In the “Warehouse Location Planning Problem”, you have several stores which need a supply of wares. In order to provide them with the wares, you can build several warehouses. For each warehouse, there is a price to build it (depending on where it is located). On the other hand, if a store is far from its assigned warehouse, it is expensive to ship all the goods to it. So the warehouse locations need to trade off between building costs and shipping costs. The goal is then to build warehouses to minimize the cost.

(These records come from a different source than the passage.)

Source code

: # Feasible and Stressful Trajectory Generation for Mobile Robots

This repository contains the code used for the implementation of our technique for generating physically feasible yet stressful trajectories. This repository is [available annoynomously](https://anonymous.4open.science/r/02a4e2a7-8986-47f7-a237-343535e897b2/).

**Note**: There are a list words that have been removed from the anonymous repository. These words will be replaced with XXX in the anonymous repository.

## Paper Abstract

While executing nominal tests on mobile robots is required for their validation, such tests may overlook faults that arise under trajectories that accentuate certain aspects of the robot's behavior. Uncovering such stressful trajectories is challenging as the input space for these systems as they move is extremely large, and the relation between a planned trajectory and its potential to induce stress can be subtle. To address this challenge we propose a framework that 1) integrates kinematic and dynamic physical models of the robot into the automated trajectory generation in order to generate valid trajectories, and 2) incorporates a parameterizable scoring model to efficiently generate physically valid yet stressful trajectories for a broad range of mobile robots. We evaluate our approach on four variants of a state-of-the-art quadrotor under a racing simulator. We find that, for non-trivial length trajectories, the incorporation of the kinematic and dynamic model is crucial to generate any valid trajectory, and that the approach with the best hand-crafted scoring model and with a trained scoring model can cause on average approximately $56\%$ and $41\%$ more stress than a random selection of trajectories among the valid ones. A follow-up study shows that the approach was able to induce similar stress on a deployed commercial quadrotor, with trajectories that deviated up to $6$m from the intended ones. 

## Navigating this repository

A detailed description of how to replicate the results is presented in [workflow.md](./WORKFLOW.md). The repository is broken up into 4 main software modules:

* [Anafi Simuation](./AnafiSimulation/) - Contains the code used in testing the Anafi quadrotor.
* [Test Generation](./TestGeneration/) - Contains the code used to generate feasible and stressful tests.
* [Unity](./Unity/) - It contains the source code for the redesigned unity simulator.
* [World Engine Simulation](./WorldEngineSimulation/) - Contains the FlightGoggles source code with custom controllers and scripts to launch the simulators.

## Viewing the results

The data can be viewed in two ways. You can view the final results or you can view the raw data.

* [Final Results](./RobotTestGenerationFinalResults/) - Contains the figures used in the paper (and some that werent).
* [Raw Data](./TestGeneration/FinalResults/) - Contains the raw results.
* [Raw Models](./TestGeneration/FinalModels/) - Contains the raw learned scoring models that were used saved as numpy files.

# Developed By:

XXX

We assume that if the locations of a warehouse and a store are given, the shipping cost is exactly equal to their Euclidian distance. We also assume that any warehouse, once built, can supply arbitrarily many stores. Notice that you must always build at least one warehouse. The total cost is then the sum of the building costs, plus the sum of shipping costs for all stores from their assigned warehouse.
The first line contains a number K ≥ 1, which is the number of input data sets in the file. This is followed by K data sets of the following form:
The first line of a data set contains two numbers n, m, the number of stores, and the number of possible warehouse locations under consideration. The number of stores will be between 1 and 100, and the number of warehouse locations between 1 and 20.
This is followed by n lines, each describing a store, by giving its x and y coordinates (floating point numbers).
Next are m lines, each describing a warehouse location and price as floating point numbers x, y, p. Here, p will be non-negative.
For each data set, first output “Data Set x:” on a line by itself, where x is its number. Then, output the minimum total cost at which all stores can be supplied, rounded to two decimals.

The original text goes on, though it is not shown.